Beijing and Seoul are expected to officially sign a bilateral free trade agreement in the first half of this year, and in anticipation of that, enterprises from both sides have accelerated their investment on each other's home turf.

China has also become South Korea's third-largest source of foreign investment, after the US and Japan. Chinese investment in South Korea surged 148 percent to $1.19 billion last year, while investment across the Yellow Sea in the other direction grew 29.8 percent to $3.97 billion.

The mutually beneficial relationship between China and South Korea entered this "honeymoon" period after President Xi Jinping and President Park Geun-hye fleshed out a series of strategic partnerships over the past two years.

This further development of economic ties serves both countries' pivotal interests, and is being warmly welcomed by the peoples of both countries.

In a public opinion poll carried out by Dong-A Ilbo in March, more than half of South Koreans picked China as their most important country in terms of foreign economic ties.

On security, however, the US still matters the most to South Koreans, according to the poll, which interviewed 1,000 readers.

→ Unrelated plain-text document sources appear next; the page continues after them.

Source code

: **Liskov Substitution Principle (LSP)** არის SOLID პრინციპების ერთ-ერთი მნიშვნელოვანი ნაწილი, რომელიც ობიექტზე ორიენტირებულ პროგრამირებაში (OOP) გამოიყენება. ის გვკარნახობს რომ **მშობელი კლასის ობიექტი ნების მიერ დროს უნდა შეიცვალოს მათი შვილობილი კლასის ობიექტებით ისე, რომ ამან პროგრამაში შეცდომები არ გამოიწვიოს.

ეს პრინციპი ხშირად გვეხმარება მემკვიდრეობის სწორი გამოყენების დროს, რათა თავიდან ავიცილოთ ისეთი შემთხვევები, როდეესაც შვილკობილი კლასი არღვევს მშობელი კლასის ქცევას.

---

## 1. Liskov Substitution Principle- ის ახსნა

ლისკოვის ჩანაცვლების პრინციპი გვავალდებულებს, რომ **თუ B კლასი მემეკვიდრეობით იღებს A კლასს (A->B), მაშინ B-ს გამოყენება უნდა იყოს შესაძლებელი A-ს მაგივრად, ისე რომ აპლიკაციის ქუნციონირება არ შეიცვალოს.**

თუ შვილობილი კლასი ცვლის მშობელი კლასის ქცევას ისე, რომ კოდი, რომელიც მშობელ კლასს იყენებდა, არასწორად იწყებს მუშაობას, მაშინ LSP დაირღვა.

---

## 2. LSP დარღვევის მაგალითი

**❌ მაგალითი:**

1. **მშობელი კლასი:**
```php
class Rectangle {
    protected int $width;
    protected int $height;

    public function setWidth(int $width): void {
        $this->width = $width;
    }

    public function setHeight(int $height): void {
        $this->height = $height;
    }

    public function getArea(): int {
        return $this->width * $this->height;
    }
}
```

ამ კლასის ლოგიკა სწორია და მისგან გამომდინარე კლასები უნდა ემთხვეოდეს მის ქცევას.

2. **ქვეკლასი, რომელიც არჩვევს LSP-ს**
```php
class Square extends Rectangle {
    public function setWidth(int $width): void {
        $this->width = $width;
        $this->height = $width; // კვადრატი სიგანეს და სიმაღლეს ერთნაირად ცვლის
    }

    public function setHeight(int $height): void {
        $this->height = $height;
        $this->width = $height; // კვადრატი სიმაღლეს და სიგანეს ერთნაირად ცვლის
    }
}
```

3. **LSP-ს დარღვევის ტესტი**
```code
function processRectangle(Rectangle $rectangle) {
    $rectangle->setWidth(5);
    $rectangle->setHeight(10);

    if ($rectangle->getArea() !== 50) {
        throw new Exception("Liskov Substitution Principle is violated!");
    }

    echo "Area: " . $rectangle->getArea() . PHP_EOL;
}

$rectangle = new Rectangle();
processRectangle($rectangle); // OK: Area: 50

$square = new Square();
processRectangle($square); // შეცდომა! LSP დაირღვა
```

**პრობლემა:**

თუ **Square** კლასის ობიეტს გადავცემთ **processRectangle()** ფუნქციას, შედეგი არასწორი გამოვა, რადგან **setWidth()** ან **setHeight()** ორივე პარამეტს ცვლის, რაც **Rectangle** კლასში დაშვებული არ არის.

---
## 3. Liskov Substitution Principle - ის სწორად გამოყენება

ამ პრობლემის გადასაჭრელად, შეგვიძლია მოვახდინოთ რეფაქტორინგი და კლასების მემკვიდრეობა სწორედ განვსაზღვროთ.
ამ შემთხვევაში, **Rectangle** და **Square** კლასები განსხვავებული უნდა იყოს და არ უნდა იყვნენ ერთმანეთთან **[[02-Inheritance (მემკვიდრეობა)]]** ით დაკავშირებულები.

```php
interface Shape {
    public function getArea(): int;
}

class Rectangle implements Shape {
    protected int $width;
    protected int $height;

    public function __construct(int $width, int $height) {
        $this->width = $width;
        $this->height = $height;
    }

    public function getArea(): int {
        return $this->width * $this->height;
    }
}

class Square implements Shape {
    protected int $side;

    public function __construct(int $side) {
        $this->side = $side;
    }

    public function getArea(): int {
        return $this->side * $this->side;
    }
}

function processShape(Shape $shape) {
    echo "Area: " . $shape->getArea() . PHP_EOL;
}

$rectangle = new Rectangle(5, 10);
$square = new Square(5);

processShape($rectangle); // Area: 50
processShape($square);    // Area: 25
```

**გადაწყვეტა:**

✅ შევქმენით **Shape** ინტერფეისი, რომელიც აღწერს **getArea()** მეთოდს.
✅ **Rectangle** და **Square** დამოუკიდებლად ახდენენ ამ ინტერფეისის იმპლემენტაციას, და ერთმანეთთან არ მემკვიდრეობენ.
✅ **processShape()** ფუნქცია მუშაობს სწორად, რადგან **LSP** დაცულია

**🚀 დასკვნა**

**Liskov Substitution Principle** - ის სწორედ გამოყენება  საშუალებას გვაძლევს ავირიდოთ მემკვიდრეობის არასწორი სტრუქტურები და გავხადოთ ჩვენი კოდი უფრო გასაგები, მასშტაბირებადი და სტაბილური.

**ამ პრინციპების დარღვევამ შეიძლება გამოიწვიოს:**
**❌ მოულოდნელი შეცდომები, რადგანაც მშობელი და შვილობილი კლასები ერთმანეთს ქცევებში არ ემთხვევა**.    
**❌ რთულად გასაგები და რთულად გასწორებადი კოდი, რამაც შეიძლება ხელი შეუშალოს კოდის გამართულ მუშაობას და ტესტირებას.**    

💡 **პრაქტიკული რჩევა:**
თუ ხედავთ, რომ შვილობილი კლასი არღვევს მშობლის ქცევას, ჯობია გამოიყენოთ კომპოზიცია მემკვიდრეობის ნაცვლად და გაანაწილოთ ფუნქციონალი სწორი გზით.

I failed to find a similar survey about how Chinese people view South Korea, but figures from Ctrip, China's largest online travel agency, confirm that South Korea has replaced Thailand as the most popular outbound tourist destination for Chinese travelers.

More than 100,000 Chinese travelers, 20 percent more than last year, are heading to South Korea over the coming three-day Labor Day holiday, KTO said.